Neurologically, the more anxious we become, the more our ability to imagine new circumstances shrinks. Literally — the part of our brain that governs imagination (and healing…) shrinks over time if you are stressed.
Isn’t that just so convenient for an oppressing system to keep you hopeless and sick and under control?
(Don’t worry— with practice, you can grow it back.)
Possibly unrelated, possibly not:
I know it’s hard to do the things you want to do when you don’t see anyone else around who’s doing them, but maybe that’s more reason why you should be doing them. Just think about it, OK?
I had a story similar to this drafted months ago and back then, just the idea of sharing it had me retching and crying and shaking in the corner of my bathroom, asking myself, “Why does this genuinely feel like the scariest thing in the world?”
I think the answer has less to do with me, and more to do with the psychological environment around telling your truth in this world, and it makes me wonder how many important truths have gone unsaid, and how much we all have suffered from their loss.
Lucky me. While I don’t have mental healthcare coverage anymore, I have the privilege of not needing to work full-time for a little while. So I spent the last year and a half in quarantine working full-time on my bravery (still am, will always be), and I have been feeling and thinking more than I ever have in my life.
They say if you embody the future you want to live in, you will see it start to change around you. I never thought I would be here. It’s taken a long time and a lot of work to get to this point where I feel I am ready to start. I want with all my heart to try to. I’m not gonna be near perfect, and I’ll misstep often, and sometimes a woman’s gotta indulge in a little mindfully bad behavior to keep her peace healthy, like controlled wildfire — but that can be expected of the world, too.
I know so many of us are so tired, and just surviving. But you matter, and your every tiny little step matters so much, and reverberates outward, and I hope you know that the other side of that thing you always bury could be a unique solution for the rest of us that only you have.

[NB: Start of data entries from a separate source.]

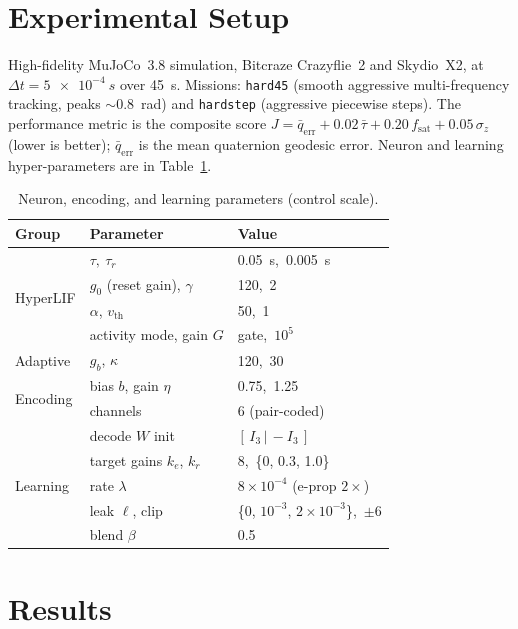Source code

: \documentclass[conference]{IEEEtran}
\begin{document}
\section{Experimental Setup}
High-fidelity MuJoCo~3.8 simulation, Bitcraze Crazyflie~2 and Skydio~X2, at
$\Delta t=\SI{5e-4}{s}$ over \SI{45}{s}. Missions: \texttt{hard45} (smooth
aggressive multi-frequency tracking, peaks $\sim$\SI{0.8}{rad}) and
\texttt{hardstep} (aggressive piecewise steps). The performance metric is the
composite score $J=\bar q_\mathrm{err}+0.02\,\bar\tau+0.20\,f_\mathrm{sat}
+0.05\,\sigma_z$ (lower is better); $\bar q_\mathrm{err}$ is the mean quaternion
geodesic error. Neuron and learning hyper-parameters are in
Table~\ref{tab:params}.

\begin{table}[t]
\caption{Neuron, encoding, and learning parameters (control scale).}
\label{tab:params}
\centering\small
\begin{tabular}{@{}lll@{}}
\toprule
Group & Parameter & Value \\
\midrule
\multirow{4}{*}{HyperLIF}
  & $\tau,\ \tau_r$ & \SI{0.05}{s},\ \SI{0.005}{s} \\
  & $g_0$ (reset gain), $\gamma$ & 120,\ 2 \\
  & $\alpha$, $v_\mathrm{th}$ & 50,\ 1 \\
  & activity mode, gain $G$ & gate,\ $10^5$ \\
\midrule
Adaptive & $g_b$, $\kappa$ & 120,\ 30 \\
\midrule
\multirow{2}{*}{Encoding}
  & bias $b$, gain $\eta$ & 0.75,\ 1.25 \\
  & channels & 6 (pair-coded) \\
\midrule
\multirow{5}{*}{Learning}
  & decode $W$ init & $[\,I_3\,|\,{-}I_3\,]$ \\
  & target gains $k_e$, $k_r$ & 8,\ \{0, 0.3, 1.0\} \\
  & rate $\lambda$ & $8\!\times\!10^{-4}$ (e-prop $2\times$) \\
  & leak $\ell$, clip & \{0, $10^{-3}$, $2\!\times\!10^{-3}$\},\ $\pm6$ \\
  & blend $\beta$ & 0.5 \\
\bottomrule
\end{tabular}
\end{table}

\section{Results}
\end{document}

It’s natural to be afraid of the unfamiliar things. I hope you can accept and be understanding of the humanness of your fear and be gentle with yourself. Then maybe one day you can defy it, when you’re ready: and on the other side you might find a version of you that is much less afraid, and a whole different world of hope and possibility, and maybe someday, if enough of us turn toward one another, we’ll meet each other there.
Nothing ventured – nothing gained.
Sometimes, even on good days, I’ll wake up with this weight.
But now, sometimes: I wake up wide awake.
I want more mornings for us like that in the new place.